__EXERCISE BRIEF__.
Pull every line from the records that has the word "textit" in it.

Plain-text document sources
○ ○ ○ ○ ○ ○ ○

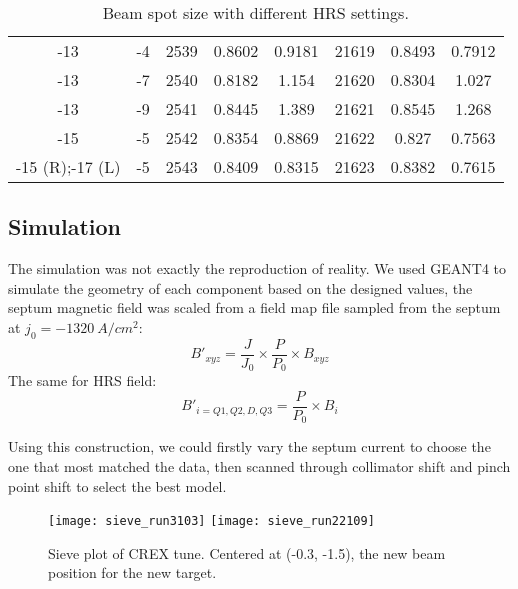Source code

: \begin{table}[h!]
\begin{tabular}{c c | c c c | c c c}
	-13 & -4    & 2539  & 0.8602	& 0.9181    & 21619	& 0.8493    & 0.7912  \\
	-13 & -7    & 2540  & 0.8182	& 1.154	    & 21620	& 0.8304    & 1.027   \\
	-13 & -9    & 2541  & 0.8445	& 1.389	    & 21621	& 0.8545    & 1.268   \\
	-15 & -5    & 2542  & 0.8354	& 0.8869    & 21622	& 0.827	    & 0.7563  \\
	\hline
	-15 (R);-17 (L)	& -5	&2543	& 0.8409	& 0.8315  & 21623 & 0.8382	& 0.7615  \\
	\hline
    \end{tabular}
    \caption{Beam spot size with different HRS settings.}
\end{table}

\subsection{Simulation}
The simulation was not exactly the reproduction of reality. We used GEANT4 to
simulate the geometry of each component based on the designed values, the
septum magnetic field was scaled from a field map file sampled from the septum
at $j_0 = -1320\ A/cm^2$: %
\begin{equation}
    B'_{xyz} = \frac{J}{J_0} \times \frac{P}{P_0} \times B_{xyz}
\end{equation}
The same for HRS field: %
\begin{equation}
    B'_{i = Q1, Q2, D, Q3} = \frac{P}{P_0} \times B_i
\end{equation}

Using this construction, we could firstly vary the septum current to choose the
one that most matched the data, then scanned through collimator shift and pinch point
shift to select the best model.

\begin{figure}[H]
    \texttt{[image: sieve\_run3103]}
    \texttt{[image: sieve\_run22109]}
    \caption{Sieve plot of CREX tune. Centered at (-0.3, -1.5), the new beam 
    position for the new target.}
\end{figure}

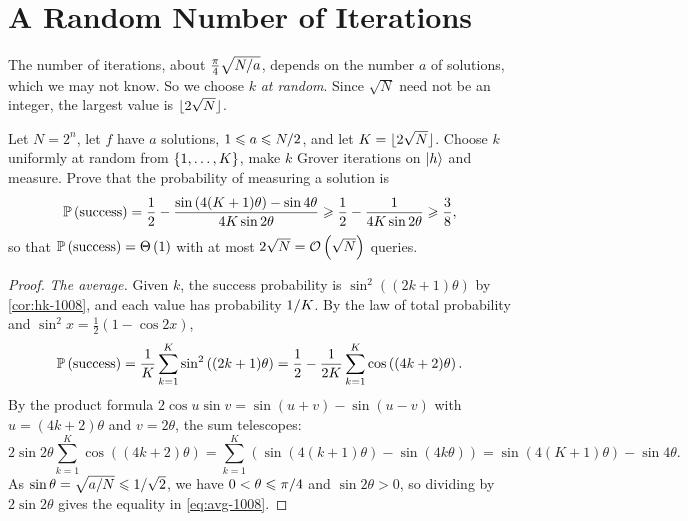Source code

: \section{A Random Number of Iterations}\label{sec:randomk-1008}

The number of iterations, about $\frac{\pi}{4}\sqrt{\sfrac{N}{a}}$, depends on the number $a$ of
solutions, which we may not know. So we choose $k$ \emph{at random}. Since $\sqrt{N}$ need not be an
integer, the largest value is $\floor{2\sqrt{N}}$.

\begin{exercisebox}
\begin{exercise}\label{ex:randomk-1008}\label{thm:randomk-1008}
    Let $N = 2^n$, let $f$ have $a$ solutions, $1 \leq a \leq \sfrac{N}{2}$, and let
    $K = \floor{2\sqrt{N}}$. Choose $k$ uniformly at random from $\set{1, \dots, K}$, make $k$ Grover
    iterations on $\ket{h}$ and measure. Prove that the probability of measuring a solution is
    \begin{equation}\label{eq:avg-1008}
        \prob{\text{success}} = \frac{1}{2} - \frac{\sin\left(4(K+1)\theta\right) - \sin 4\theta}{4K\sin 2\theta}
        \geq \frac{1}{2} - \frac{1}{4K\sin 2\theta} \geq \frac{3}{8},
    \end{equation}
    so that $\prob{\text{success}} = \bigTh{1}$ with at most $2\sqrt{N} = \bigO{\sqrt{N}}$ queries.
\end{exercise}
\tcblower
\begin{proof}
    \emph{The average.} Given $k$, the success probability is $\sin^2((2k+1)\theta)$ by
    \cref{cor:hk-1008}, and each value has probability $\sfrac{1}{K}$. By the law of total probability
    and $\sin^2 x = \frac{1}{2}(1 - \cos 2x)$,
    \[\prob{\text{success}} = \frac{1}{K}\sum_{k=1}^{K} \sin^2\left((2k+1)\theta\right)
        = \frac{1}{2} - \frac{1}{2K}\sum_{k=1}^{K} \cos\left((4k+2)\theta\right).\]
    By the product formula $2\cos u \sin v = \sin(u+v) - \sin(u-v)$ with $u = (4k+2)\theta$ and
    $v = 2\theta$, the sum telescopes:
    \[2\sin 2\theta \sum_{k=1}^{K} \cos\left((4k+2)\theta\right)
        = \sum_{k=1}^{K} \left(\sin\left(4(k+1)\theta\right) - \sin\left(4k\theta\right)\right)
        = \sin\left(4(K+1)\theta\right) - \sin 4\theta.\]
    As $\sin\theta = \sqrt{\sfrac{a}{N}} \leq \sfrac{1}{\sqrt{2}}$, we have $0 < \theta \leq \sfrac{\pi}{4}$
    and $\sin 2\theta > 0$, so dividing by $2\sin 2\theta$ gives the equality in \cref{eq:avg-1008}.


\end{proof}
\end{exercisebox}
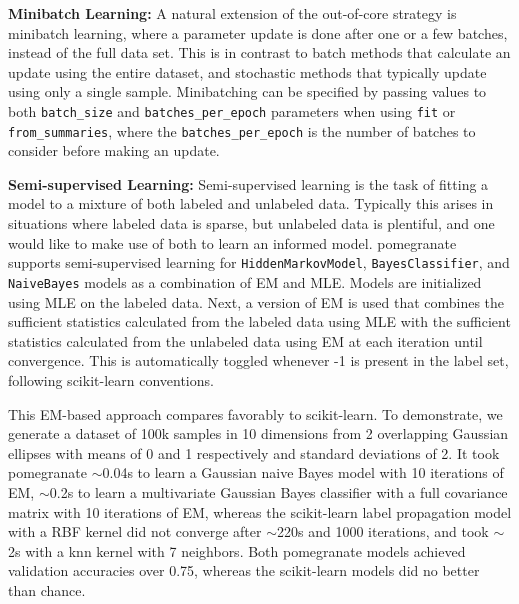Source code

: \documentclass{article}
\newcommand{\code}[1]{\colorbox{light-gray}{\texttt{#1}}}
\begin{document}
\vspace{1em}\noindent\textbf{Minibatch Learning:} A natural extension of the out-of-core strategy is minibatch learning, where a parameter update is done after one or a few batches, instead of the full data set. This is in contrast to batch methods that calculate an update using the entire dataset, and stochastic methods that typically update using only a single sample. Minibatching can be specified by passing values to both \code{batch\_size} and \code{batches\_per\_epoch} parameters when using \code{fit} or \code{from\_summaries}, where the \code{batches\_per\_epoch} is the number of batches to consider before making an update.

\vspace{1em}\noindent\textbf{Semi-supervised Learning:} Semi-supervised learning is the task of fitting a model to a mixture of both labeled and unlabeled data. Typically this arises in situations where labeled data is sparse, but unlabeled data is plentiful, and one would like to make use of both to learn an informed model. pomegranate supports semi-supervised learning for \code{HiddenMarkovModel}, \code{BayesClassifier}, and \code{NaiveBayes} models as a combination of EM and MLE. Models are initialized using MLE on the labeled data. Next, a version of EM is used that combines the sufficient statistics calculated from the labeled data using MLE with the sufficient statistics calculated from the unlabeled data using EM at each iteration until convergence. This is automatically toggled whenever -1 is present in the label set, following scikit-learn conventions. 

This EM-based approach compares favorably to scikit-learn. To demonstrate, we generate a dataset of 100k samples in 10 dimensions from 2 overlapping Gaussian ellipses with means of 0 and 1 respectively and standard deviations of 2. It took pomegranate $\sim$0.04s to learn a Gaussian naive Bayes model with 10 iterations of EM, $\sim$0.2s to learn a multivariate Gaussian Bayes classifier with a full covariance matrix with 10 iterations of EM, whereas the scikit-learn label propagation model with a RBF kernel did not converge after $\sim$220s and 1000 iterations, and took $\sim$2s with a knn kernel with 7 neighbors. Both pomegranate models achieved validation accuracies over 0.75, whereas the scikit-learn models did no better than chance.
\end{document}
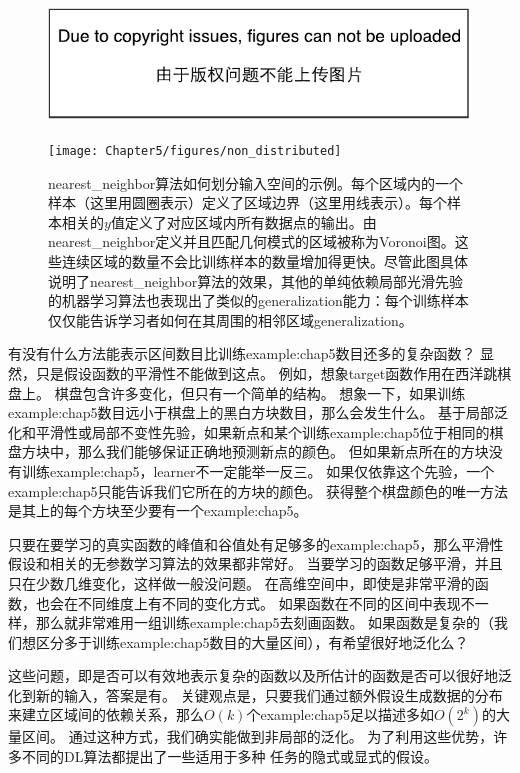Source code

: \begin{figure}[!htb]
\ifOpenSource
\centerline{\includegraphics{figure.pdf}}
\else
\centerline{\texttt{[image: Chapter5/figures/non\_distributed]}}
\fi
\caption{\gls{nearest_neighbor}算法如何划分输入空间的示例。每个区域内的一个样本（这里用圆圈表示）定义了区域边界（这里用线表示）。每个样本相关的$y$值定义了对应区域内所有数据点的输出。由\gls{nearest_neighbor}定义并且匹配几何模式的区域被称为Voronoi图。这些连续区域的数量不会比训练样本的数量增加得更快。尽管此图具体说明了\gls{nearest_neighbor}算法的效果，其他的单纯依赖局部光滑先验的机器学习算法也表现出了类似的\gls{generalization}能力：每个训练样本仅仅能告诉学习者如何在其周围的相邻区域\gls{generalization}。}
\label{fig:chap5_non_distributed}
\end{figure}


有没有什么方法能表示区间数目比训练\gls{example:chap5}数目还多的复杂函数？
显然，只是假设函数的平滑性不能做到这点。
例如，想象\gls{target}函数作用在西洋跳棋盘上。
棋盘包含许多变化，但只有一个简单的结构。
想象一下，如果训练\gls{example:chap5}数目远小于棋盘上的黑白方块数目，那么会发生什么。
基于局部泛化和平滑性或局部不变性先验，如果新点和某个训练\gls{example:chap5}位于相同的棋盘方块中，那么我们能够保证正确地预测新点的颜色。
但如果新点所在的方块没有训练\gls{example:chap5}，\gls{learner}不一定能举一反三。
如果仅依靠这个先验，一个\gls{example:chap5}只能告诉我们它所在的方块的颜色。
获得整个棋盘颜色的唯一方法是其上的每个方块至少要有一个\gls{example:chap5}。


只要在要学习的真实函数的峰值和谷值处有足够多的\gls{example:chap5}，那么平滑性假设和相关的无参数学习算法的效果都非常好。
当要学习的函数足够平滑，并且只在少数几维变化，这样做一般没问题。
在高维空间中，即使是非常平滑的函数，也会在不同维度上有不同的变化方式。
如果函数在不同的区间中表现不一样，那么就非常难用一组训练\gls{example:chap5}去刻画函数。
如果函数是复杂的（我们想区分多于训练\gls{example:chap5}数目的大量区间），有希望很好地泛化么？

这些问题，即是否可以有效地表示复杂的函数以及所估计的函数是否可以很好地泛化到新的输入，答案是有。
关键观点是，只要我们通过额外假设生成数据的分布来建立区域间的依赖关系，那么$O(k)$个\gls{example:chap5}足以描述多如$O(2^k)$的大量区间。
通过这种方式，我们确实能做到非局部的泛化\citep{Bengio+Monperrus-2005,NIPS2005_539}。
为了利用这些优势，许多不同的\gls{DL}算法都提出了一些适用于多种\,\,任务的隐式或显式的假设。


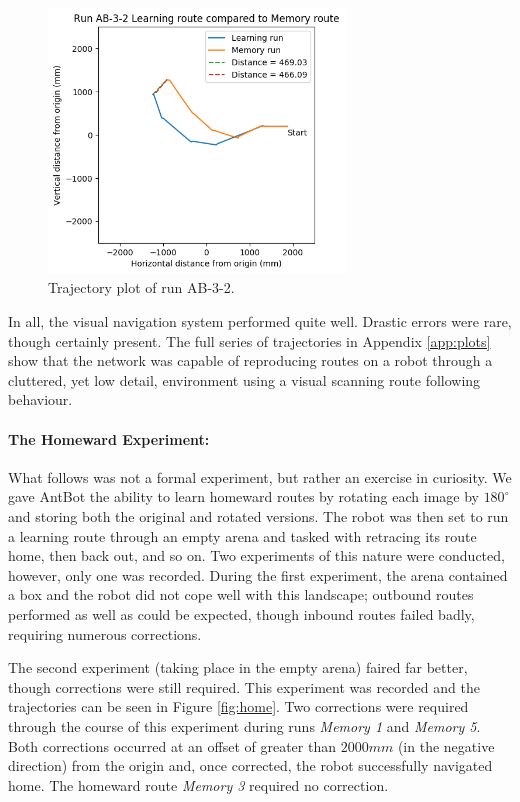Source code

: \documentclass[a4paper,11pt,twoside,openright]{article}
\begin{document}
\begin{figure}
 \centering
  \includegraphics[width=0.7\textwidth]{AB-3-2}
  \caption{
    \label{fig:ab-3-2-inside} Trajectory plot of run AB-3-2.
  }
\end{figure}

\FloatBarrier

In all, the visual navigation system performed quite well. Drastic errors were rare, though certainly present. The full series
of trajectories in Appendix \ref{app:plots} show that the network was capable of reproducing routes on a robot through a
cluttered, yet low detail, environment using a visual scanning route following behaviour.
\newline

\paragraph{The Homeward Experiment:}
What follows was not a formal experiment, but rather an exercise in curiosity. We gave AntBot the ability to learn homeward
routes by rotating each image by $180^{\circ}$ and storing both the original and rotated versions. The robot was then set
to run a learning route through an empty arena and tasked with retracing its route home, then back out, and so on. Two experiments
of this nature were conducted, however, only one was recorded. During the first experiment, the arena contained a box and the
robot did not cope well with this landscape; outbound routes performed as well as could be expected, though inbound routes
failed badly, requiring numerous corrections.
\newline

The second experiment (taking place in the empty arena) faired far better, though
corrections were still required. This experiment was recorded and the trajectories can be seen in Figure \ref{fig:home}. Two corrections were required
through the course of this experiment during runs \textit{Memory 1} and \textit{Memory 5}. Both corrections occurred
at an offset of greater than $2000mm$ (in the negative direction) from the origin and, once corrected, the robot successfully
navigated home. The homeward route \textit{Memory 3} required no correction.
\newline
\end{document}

○ ○ ○ ○ ○ ○ ○

__RESULT FOR THIS EXERCISE__.
through the course of this experiment during runs \textit{Memory 1} and \textit{Memory 5}. Both corrections occurred
navigated home. The homeward route \textit{Memory 3} required no correction.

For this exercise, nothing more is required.